(Stored items)

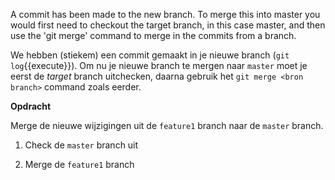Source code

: A commit has been made to the new branch. To merge this into master you would first need to checkout the target branch, in this case master, and then use the 'git merge' command to merge in the commits from a branch.

We hebben (stiekem) een commit gemaakt in je nieuwe branch (`git log`{{execute}}). Om nu je nieuwe branch te mergen naar `master` moet je eerst de *target* branch uitchecken, daarna gebruik het `git merge <bron branch>` command zoals eerder.

**Opdracht**

Merge de nieuwe wijzigingen uit de `feature1` branch naar de `master` branch. 

1) Check de `master` branch uit

2) Merge de `feature1` branch
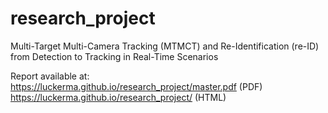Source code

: # research_project

Multi-Target Multi-Camera Tracking (MTMCT) and Re-Identification (re-ID)\
from Detection to Tracking in Real-Time Scenarios

Report available at:\
https://luckerma.github.io/research_project/master.pdf (PDF)\
https://luckerma.github.io/research_project/ (HTML)
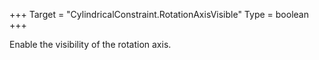 +++
Target = "CylindricalConstraint.RotationAxisVisible"
Type = boolean
+++

Enable the visibility of the rotation axis.
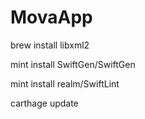 # MovaApp

brew install libxml2

mint install SwiftGen/SwiftGen

mint install realm/SwiftLint

carthage update
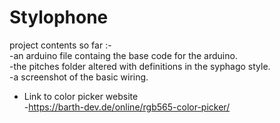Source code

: # Stylophone
 project contents so far :-   
  -an arduino file containg the base code for the arduino.    
  -the pitches folder altered with definitions in the syphago style.    
  -a screenshot of the basic wiring.     
 - Link to color picker website   
 -https://barth-dev.de/online/rgb565-color-picker/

## Exercise objective
Transcribe the complete set of entries verbatim. No pictures belong in the copy.

## Answer to this task
Source code

: A commit has been made to the new branch. To merge this into master you would first need to checkout the target branch, in this case master, and then use the 'git merge' command to merge in the commits from a branch.

We hebben (stiekem) een commit gemaakt in je nieuwe branch (`git log`{{execute}}). Om nu je nieuwe branch te mergen naar `master` moet je eerst de *target* branch uitchecken, daarna gebruik het `git merge <bron branch>` command zoals eerder.

**Opdracht**

Merge de nieuwe wijzigingen uit de `feature1` branch naar de `master` branch. 

1) Check de `master` branch uit

2) Merge de `feature1` branch
Source code

: # research_project

Multi-Target Multi-Camera Tracking (MTMCT) and Re-Identification (re-ID)\
from Detection to Tracking in Real-Time Scenarios

Report available at:\
https://luckerma.github.io/research_project/master.pdf (PDF)\
https://luckerma.github.io/research_project/ (HTML)
 +++
Target = "CylindricalConstraint.RotationAxisVisible"
Type = boolean
+++

Enable the visibility of the rotation axis.
 # MovaApp

brew install libxml2

mint install SwiftGen/SwiftGen

mint install realm/SwiftLint

carthage update
Source code

: # Stylophone
 project contents so far :-   
  -an arduino file containg the base code for the arduino.    
  -the pitches folder altered with definitions in the syphago style.    
  -a screenshot of the basic wiring.     
 - Link to color picker website   
 -https://barth-dev.de/online/rgb565-color-picker/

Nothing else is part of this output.